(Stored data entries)
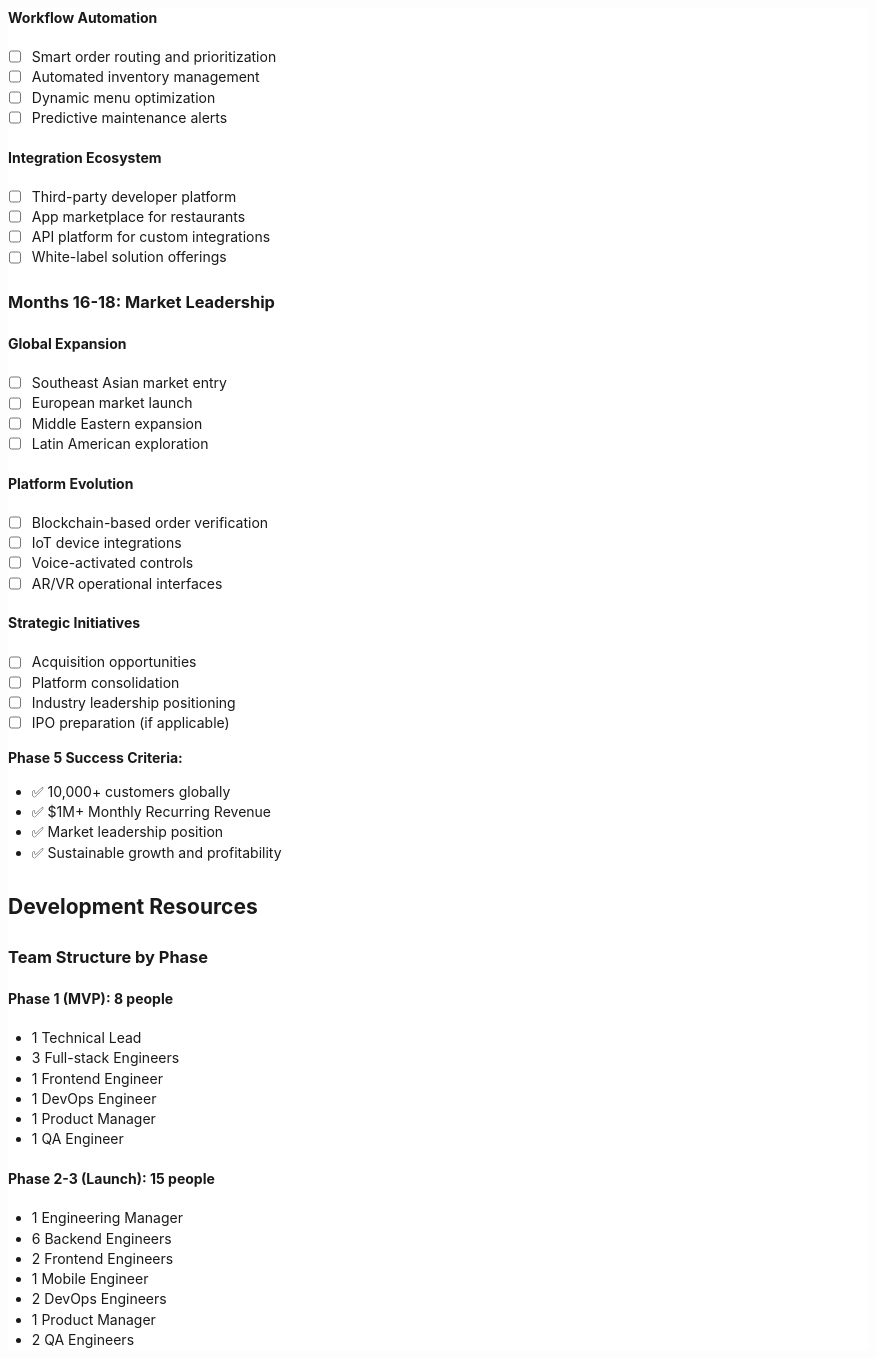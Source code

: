 #### Workflow Automation
- [ ] Smart order routing and prioritization
- [ ] Automated inventory management
- [ ] Dynamic menu optimization
- [ ] Predictive maintenance alerts

#### Integration Ecosystem
- [ ] Third-party developer platform
- [ ] App marketplace for restaurants
- [ ] API platform for custom integrations
- [ ] White-label solution offerings

### Months 16-18: Market Leadership

#### Global Expansion
- [ ] Southeast Asian market entry
- [ ] European market launch
- [ ] Middle Eastern expansion
- [ ] Latin American exploration

#### Platform Evolution
- [ ] Blockchain-based order verification
- [ ] IoT device integrations
- [ ] Voice-activated controls
- [ ] AR/VR operational interfaces

#### Strategic Initiatives
- [ ] Acquisition opportunities
- [ ] Platform consolidation
- [ ] Industry leadership positioning
- [ ] IPO preparation (if applicable)

**Phase 5 Success Criteria:**
- ✅ 10,000+ customers globally
- ✅ $1M+ Monthly Recurring Revenue
- ✅ Market leadership position
- ✅ Sustainable growth and profitability

## Development Resources

### Team Structure by Phase

#### Phase 1 (MVP): 8 people
- 1 Technical Lead
- 3 Full-stack Engineers
- 1 Frontend Engineer
- 1 DevOps Engineer
- 1 Product Manager
- 1 QA Engineer

#### Phase 2-3 (Launch): 15 people
- 1 Engineering Manager
- 6 Backend Engineers
- 2 Frontend Engineers
- 1 Mobile Engineer
- 2 DevOps Engineers
- 1 Product Manager
- 2 QA Engineers
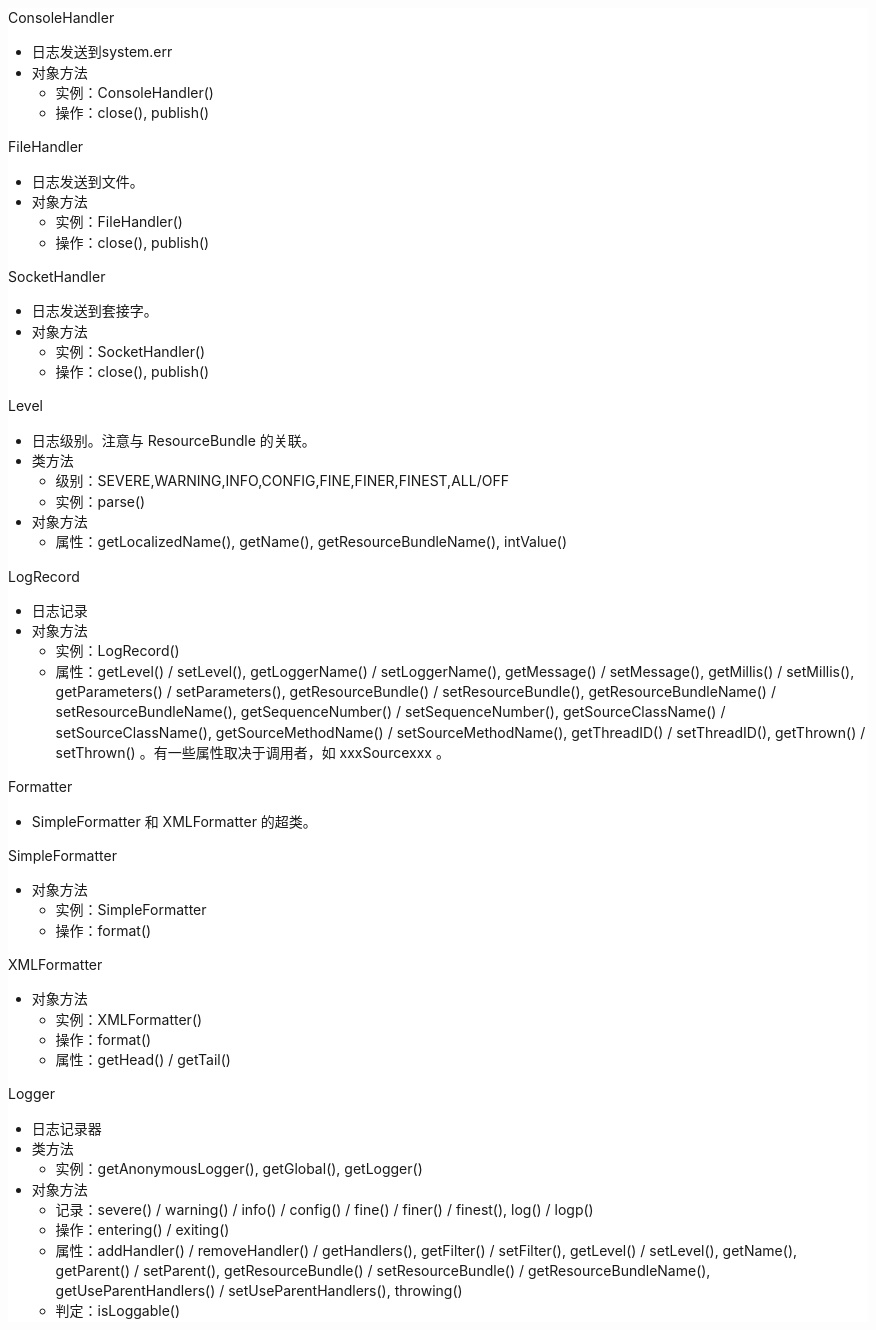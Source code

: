 ConsoleHandler
- 日志发送到system.err
- 对象方法
  - 实例：ConsoleHandler()
  - 操作：close(), publish()

FileHandler
- 日志发送到文件。
- 对象方法
  - 实例：FileHandler()
  - 操作：close(), publish()

SocketHandler
- 日志发送到套接字。
- 对象方法
  - 实例：SocketHandler()
  - 操作：close(), publish()


Level
- 日志级别。注意与 ResourceBundle 的关联。
- 类方法
  - 级别：SEVERE,WARNING,INFO,CONFIG,FINE,FINER,FINEST,ALL/OFF
  - 实例：parse()
- 对象方法
  - 属性：getLocalizedName(), getName(), getResourceBundleName(), intValue()

LogRecord
- 日志记录
- 对象方法
  - 实例：LogRecord()
  - 属性：getLevel() / setLevel(), getLoggerName() / setLoggerName(), getMessage() / setMessage(), getMillis() / setMillis(), getParameters() / setParameters(), getResourceBundle() / setResourceBundle(), getResourceBundleName() / setResourceBundleName(), getSequenceNumber() / setSequenceNumber(), getSourceClassName() / setSourceClassName(), getSourceMethodName() / setSourceMethodName(), getThreadID() / setThreadID(), getThrown() / setThrown() 。有一些属性取决于调用者，如 xxxSourcexxx 。

Formatter
- SimpleFormatter 和 XMLFormatter 的超类。

SimpleFormatter
- 对象方法
  - 实例：SimpleFormatter
  - 操作：format()

XMLFormatter
- 对象方法
  - 实例：XMLFormatter()
  - 操作：format()
  - 属性：getHead() / getTail()

Logger
- 日志记录器
- 类方法
  - 实例：getAnonymousLogger(), getGlobal(), getLogger()
- 对象方法
  - 记录：severe() / warning() / info() / config() / fine() / finer() / finest(), log() / logp()
  - 操作：entering() / exiting()
  - 属性：addHandler() / removeHandler() / getHandlers(), getFilter() / setFilter(), getLevel() / setLevel(), getName(), getParent() / setParent(), getResourceBundle() / setResourceBundle() / getResourceBundleName(), getUseParentHandlers() / setUseParentHandlers(), throwing()
  - 判定：isLoggable()
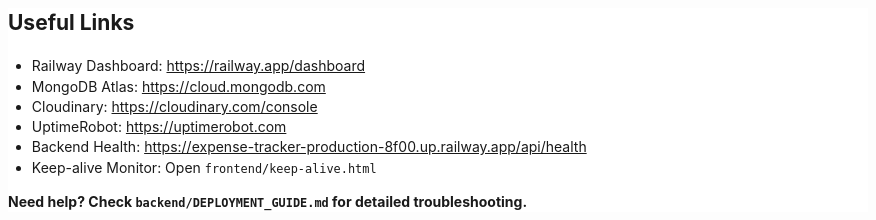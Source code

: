 ## Useful Links

- Railway Dashboard: https://railway.app/dashboard
- MongoDB Atlas: https://cloud.mongodb.com
- Cloudinary: https://cloudinary.com/console
- UptimeRobot: https://uptimerobot.com
- Backend Health: https://expense-tracker-production-8f00.up.railway.app/api/health
- Keep-alive Monitor: Open `frontend/keep-alive.html`

**Need help? Check `backend/DEPLOYMENT_GUIDE.md` for detailed troubleshooting.**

:: Aim of the task ::
For the lines above, output exactly those from the line containing "- [ ] Automated inventory management" through the line containing "- [ ] White-label solution offerings", and skip the others.

:: Exercise answer ::
- [ ] Automated inventory management
- [ ] Dynamic menu optimization
- [ ] Predictive maintenance alerts

#### Integration Ecosystem
- [ ] Third-party developer platform
- [ ] App marketplace for restaurants
- [ ] API platform for custom integrations
- [ ] White-label solution offerings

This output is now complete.